Clarity is a programming language inspired by LISP, noted for its simplicity and power in dealing with symbolic data. In Clarity, every construct is represented as a list within a list or an expression inside an expression. This nested structure is a fundamental feature, allowing the language to be expressive and flexible. Functions, variables, and their parameters are all enclosed within parentheses, highlighting the language’s consistent syntax.
Here we have an example NFT contract in Clarity
(define-trait nft-trait
(
;; Last token ID, limited to uint range
(get-last-token-id () (response uint uint))
;; URI for metadata associated with the token
(get-token-uri (uint) (response (optional (string-ascii 256)) uint))
;; Owner of a given token identifier
(get-owner (uint) (response (optional principal) uint))
;; Transfer from the sender to a new principal
(transfer (uint principal principal) (response bool uint))
)
)Implements below:
;; This contract implements the SIP-009 community-standard Non-Fungible Token trait
(impl-trait 'SP2PABAF9FTAJYNFZH93XENAJ8FVY99RRM50D2JG9.nft-trait.nft-trait)
;; Define the NFT's name
(define-non-fungible-token Your-NFT-Name uint)
;; Keep track of the last minted token ID
(define-data-var last-token-id uint u0)
;; Define constants
(define-constant CONTRACT_OWNER tx-sender)
(define-constant COLLECTION_LIMIT u1000) ;; Limit to series of 1000
(define-constant ERR_OWNER_ONLY (err u100))
(define-constant ERR_NOT_TOKEN_OWNER (err u101))
(define-constant ERR_SOLD_OUT (err u300))
(define-data-var base-uri (string-ascii 80) "https://your.api.com/path/to/collection/{id}")
;; SIP-009 function: Get the last minted token ID.
(define-read-only (get-last-token-id)
(ok (var-get last-token-id))
)
;; SIP-009 function: Get link where token metadata is hosted
(define-read-only (get-token-uri (token-id uint))
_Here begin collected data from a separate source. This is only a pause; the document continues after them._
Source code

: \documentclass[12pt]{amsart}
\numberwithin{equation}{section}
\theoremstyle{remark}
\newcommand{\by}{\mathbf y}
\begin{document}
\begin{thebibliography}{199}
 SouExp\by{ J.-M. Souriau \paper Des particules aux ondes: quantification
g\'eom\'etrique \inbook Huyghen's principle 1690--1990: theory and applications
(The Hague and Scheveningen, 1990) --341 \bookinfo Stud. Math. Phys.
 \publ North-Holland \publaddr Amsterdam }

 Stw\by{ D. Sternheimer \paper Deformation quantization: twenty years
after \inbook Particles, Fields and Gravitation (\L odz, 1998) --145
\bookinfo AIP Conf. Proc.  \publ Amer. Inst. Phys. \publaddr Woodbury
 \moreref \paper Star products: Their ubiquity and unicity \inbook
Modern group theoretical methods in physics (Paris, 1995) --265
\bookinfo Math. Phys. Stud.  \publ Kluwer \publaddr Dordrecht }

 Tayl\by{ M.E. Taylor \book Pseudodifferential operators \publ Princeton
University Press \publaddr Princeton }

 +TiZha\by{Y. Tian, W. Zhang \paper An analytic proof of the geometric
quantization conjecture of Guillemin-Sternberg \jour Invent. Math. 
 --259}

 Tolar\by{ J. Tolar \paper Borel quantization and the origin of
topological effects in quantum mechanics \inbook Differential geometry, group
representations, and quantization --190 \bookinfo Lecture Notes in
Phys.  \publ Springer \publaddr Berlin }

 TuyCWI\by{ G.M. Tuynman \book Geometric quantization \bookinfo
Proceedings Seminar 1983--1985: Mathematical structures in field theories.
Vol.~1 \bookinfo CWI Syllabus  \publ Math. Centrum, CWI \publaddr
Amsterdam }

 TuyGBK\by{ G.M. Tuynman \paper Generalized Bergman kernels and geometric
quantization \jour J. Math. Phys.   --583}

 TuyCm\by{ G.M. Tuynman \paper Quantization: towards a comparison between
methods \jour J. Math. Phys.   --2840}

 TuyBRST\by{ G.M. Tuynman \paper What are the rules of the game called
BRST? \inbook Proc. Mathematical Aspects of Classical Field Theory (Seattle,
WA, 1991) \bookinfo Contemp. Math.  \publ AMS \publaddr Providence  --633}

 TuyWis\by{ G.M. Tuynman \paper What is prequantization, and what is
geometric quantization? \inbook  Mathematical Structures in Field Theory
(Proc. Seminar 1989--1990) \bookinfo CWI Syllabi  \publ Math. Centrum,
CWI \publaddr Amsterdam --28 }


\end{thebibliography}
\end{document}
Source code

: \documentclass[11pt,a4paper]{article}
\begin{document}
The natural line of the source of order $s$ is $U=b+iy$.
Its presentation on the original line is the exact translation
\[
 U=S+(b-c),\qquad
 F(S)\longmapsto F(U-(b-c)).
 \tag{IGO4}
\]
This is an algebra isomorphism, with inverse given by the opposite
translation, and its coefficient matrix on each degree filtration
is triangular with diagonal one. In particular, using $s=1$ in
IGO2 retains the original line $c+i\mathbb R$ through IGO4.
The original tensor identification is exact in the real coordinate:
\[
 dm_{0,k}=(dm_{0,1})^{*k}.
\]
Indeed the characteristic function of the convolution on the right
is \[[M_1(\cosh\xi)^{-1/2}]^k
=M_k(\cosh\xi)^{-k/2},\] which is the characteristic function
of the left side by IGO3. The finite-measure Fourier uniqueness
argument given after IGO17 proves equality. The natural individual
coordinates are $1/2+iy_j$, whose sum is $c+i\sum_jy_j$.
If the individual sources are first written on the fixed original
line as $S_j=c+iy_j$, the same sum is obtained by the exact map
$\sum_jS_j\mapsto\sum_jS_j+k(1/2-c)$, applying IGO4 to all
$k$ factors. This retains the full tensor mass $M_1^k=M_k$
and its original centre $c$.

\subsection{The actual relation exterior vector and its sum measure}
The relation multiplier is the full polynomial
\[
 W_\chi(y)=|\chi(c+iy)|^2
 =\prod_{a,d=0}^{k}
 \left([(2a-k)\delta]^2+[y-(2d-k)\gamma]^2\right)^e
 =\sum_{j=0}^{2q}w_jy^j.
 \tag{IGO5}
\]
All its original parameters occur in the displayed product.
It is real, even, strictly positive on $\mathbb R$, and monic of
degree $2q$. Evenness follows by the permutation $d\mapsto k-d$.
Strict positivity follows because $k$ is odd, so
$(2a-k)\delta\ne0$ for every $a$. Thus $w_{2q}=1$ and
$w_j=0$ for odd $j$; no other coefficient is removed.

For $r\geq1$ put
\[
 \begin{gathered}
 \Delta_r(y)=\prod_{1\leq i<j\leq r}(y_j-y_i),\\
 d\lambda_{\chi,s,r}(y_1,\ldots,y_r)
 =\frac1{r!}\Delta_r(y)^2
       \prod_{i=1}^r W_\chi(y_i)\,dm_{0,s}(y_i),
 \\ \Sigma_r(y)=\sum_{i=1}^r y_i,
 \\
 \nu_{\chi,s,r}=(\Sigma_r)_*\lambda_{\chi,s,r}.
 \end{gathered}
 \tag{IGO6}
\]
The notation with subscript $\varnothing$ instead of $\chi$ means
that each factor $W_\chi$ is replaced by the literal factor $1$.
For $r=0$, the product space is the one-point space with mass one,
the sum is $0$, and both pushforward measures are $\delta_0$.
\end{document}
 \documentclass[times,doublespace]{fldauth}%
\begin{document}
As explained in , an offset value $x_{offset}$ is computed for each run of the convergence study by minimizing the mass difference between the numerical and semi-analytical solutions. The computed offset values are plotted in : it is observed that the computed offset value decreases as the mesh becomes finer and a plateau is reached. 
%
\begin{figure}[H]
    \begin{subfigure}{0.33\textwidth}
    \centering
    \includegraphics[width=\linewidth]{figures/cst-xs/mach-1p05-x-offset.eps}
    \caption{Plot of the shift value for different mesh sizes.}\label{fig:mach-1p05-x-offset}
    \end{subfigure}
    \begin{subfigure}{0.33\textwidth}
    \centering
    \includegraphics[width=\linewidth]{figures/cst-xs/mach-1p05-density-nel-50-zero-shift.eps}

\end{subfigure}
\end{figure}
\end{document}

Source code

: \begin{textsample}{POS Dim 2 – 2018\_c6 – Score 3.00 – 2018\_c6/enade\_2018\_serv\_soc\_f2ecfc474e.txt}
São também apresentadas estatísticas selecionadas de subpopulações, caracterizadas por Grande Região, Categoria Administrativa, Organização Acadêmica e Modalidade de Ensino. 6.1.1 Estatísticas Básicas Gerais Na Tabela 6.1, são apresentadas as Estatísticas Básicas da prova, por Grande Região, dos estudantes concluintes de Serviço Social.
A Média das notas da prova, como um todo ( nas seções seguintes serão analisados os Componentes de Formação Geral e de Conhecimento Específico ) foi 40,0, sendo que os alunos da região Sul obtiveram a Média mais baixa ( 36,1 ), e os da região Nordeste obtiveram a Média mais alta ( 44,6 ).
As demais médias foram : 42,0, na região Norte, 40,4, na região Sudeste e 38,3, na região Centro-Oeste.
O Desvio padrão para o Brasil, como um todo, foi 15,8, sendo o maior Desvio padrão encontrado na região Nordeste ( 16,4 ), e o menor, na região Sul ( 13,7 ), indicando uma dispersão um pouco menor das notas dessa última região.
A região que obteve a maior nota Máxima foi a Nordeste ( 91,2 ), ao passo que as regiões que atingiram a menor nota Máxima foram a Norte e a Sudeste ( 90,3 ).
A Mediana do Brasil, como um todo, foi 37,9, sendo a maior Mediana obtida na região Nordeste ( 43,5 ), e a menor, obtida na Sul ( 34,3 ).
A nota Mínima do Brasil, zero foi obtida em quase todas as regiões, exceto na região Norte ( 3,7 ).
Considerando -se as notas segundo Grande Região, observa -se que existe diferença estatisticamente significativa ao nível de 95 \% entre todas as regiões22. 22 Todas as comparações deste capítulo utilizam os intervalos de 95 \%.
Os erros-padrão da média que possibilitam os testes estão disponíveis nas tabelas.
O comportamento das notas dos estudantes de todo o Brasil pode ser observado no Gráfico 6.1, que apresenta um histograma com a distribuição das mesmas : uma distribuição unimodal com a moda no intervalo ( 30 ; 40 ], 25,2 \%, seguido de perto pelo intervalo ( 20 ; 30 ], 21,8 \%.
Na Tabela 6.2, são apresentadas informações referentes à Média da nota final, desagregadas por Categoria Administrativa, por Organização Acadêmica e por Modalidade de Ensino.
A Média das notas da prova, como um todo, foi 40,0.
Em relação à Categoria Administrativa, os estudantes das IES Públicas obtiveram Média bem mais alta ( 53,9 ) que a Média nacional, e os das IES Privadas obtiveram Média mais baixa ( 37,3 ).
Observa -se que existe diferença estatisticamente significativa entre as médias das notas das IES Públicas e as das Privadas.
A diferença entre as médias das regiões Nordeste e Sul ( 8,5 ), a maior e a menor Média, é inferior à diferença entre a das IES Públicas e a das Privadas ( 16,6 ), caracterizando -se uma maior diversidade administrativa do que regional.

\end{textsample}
(ok (some (var-get base-uri)))
)
;; SIP-009 function: Get the owner of a given token
(define-read-only (get-owner (token-id uint))
(ok (nft-get-owner? Your-NFT-Name token-id))
)
;; SIP-009 function: Transfer NFT token to another owner.
(define-public (transfer (token-id uint) (sender principal) (recipient principal))
(begin
;; #[filter(sender)]
(asserts! (is-eq tx-sender sender) ERR_NOT_TOKEN_OWNER)
(nft-transfer? Your-NFT-Name token-id sender recipient)
)
)
;; Mint a new NFT.
(define-public (mint (recipient principal))
;; Create the new token ID by incrementing the last minted ID.
(let ((token-id (+ (var-get last-token-id) u1)))
;; Ensure the collection stays within the limit.
(asserts! (< (var-get last-token-id) COLLECTION_LIMIT) ERR_SOLD_OUT)
;; Only the contract owner can mint.
(asserts! (is-eq tx-sender CONTRACT_OWNER) ERR_OWNER_ONLY)
;; Mint the NFT and send it to the given recipient.
(try! (nft-mint? Your-NFT-Name token-id recipient))
;; Update the last minted token ID.
(var-set last-token-id token-id)
;; Return a success status and the newly minted NFT ID.
(ok token-id)
)
)Declaring Storage
;; Define the NFT's name
(define-non-fungible-token Your-NFT-Name uint)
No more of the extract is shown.